For one breath, the world is perfect. For one breath, I am someone worth choosing.
Kael goes still when I'm close enough to touch. His storm-grey eyes drop to mine, and I watch the recognition move through him, that struck-bell shock, the same one ringing through me. He feels it. I know he feels it; the bond is a live wire between us, and it does not lie. His throat works. For half a heartbeat, his hand lifts toward me, like he can't help it.
"Kael," I breathe. I'm smiling so hard it aches. "It's us. It's you and me, it's..."
"No."
The word lands flat in the hush.
I laugh, because surely I misheard, because the lanterns are still swaying and the Goddess's mark is still warm under my skin. "What?"
"I said no." He drops his hand. He lifts his chin and pitches his voice to carry, to reach every wolf on these grounds. "I reject the bond."
The pull behind my ribs tears.
It is a wound, a physical thing, a hook ripped out by the root. I gasp and fold forward, both hands flying to my chest as the thread the Goddess wove snaps and the raw ends whip back through me, white and screaming. My knees hit the packed earth. The honey-wine smell turns sour in my throat.

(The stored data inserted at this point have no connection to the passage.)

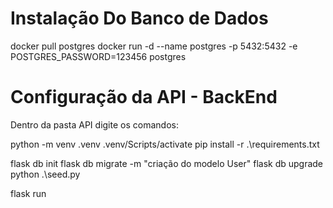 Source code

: 
# Instalação Do Banco de Dados

docker pull postgres
docker run -d --name postgres -p 5432:5432 -e POSTGRES_PASSWORD=123456 postgres

# Configuração da API - BackEnd

Dentro da pasta API digite os comandos:

python -m venv .venv
.venv/Scripts/activate
pip install -r .\requirements.txt

flask db init
flask db migrate -m "criação do modelo User"
flask db upgrade
python .\seed.py

flask run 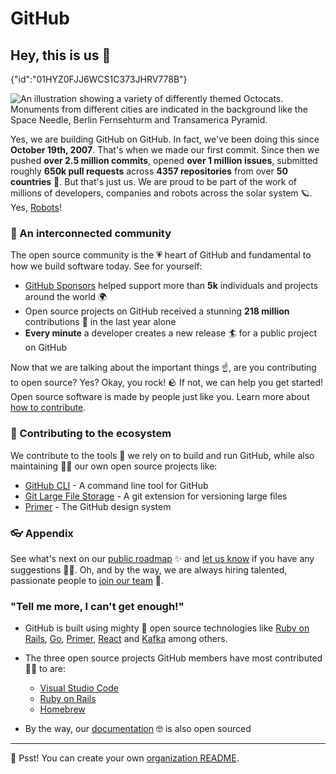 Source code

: # GitHub

## Hey, this is us 👋

{"id":"01HYZ0FJJ6WCS1C373JHRV778B"}

![An illustration showing a variety of differently themed Octocats. Monuments from different cities are indicated in the background like the Space Needle, Berlin Fernsehturm and Transamerica Pyramid.](https://user-images.githubusercontent.com/3369400/133268513-5bfe2f93-4402-42c9-a403-81c9e86934b6.jpeg)

Yes, we are building GitHub on GitHub. In fact, we've been doing this since **October 19th, 2007**. That's when we made our first commit. Since then we pushed **over 2.5 million commits**, opened **over 1 million issues**, submitted roughly **650k pull requests** across **4357 repositories** from over **50 countries** 🤯. But that's just us. We are proud  to be part of the work of millions of developers, companies and robots across the solar system 🪐. Yes, [Robots](https://github.com/readme/featured/nasa-ingenuity-helicopter)!

### 🍿 An interconnected community

The open source community is the 💗 heart of GitHub and fundamental to how we build software today. See for yourself:

- [GitHub Sponsors](https://github.com/sponsors) helped support more than **5k** individuals and projects around the world 🌍
- Open source projects on GitHub received a stunning **218 million** contributions 🚀 in the last year alone
- **Every minute** a developer creates a new release 🏄 for a public project on GitHub

Now that we are talking about the important things ☝️, are you contributing to open source? Yes? Okay, you rock! 🪨 If not, we can help you get started! Open source software is made by people just like you. Learn more about [how to contribute](https://opensource.guide/).

### 🦦 Contributing to the ecosystem

We contribute to the tools 🔧 we rely on to build and run GitHub, while also maintaining 🧙‍♂️ our own open source projects like:

- [GitHub CLI](https://github.com/cli/cli) - A command line tool for GitHub
- [Git Large File Storage](https://github.com/git-lfs/git-lfs) - A git extension for versioning large files
- [Primer](https://github.com/primer/css) - The GitHub design system

### 👓 Appendix

See what's next on our [public roadmap](https://github.com/github/roadmap) ✨ and [let us know](https://github.com/github/feedback) if you have any suggestions 🙇‍♂️. Oh, and by the way, we are always hiring talented, passionate people to [join our team](https://github.com/about/careers) 🙌.

### "Tell me more, I can't get enough!"

- GitHub is built using mighty 🔨 open source technologies like [Ruby on Rails](https://github.com/rails), [Go](https://github.com/golang), [Primer](https://github.com/primer/), [React](https://github.com/reactjs) and [Kafka](https://github.com/apache/kafka) among others.
- The three open source projects GitHub members have most contributed 👩‍💻 to are:
   - [Visual Studio Code](https://github.com/microsoft/vscode)
   - [Ruby on Rails](https://github.com/rails/rails)
   - [Homebrew](https://github.com/Homebrew)

- By the way, our [documentation](https://github.com/github/docs) 🤓 is also open sourced

---

🤫 Psst! You can create your own [organization README](https://docs.github.com/en/organizations/collaborating-with-groups-in-organizations/customizing-your-organizations-profile).

<!--
Made with 🖤
🙇‍♂️🎤⬇️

Somewhere, a woman gasps. Nobody moves to catch me. Nobody dares, because to touch a rejected wolf is to share her shame.

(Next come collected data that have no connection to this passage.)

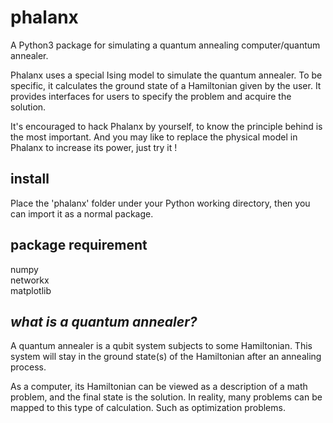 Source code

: # phalanx
A Python3 package for simulating a quantum annealing computer/quantum annealer.

Phalanx uses a special Ising model to simulate the quantum annealer. To be specific, it calculates the ground state of a Hamiltonian given by the user.  It provides interfaces for users to specify the problem and acquire the solution.

It's encouraged to hack Phalanx by yourself,  to know the principle behind is the most important.  And you may like to replace the physical model in Phalanx to increase its power,  just try it !

## install
Place the 'phalanx' folder under your Python working directory,  then you can import it as a normal package.

## package requirement
numpy  
networkx  
matplotlib

## _what is a quantum annealer?_
A quantum annealer is a qubit system subjects to some Hamiltonian. This system will stay in the ground state(s) of the Hamiltonian after an annealing process. 

As a computer, its Hamiltonian can be viewed as a description of a math problem, and the final state is the solution.  In reality, many problems can be mapped to this type of calculation. Such as optimization problems.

"Kael." His name comes out broken. "Why... please, look at me, why..."
"Thornridge needs strength." He's not looking at me anymore. He's looking at the crowd, at the future, at the banners, at anything at all but the girl on her knees in front of him.
"It needs an alliance with Silverpine. It needs a Luna who can hold a border through a hard winter and command warriors twice her size." A pause that costs me everything I have left. "Not a Hollis runt who'd be dead the first time a rogue crossed the line."
The grounds erupt in murmurs, low and ugly and delighted, the way a crowd always is when someone smaller is going down and it isn't them.
And through them walks Seraphina Silverpine in silver silk, smiling like she already knew the ending of this story. She threads her arm through Kael's as if she's done it a hundred times. The Silverpine Alpha steps up on his other side, broad and satisfied, a wolf who has just won something.
And all at once I understand the truth of it: this was arranged. Sealed in some back room weeks ago, over maps and bloodlines and treaties. The Goddess named me at moonrise, and the men had already decided, long before, that I did not count."The alliance will be sealed at the next full moon," Kael says, and it is the voice of an Alpha, not a boy, and the boy who pulled me from the river is simply gone, drowned somewhere I can't reach.
I'm still on the ground.
"Get up," my own father hisses from the edge of the crowd, his face dark. Not with grief. With shame. Shame that I made a scene. Shame that I am his to answer for.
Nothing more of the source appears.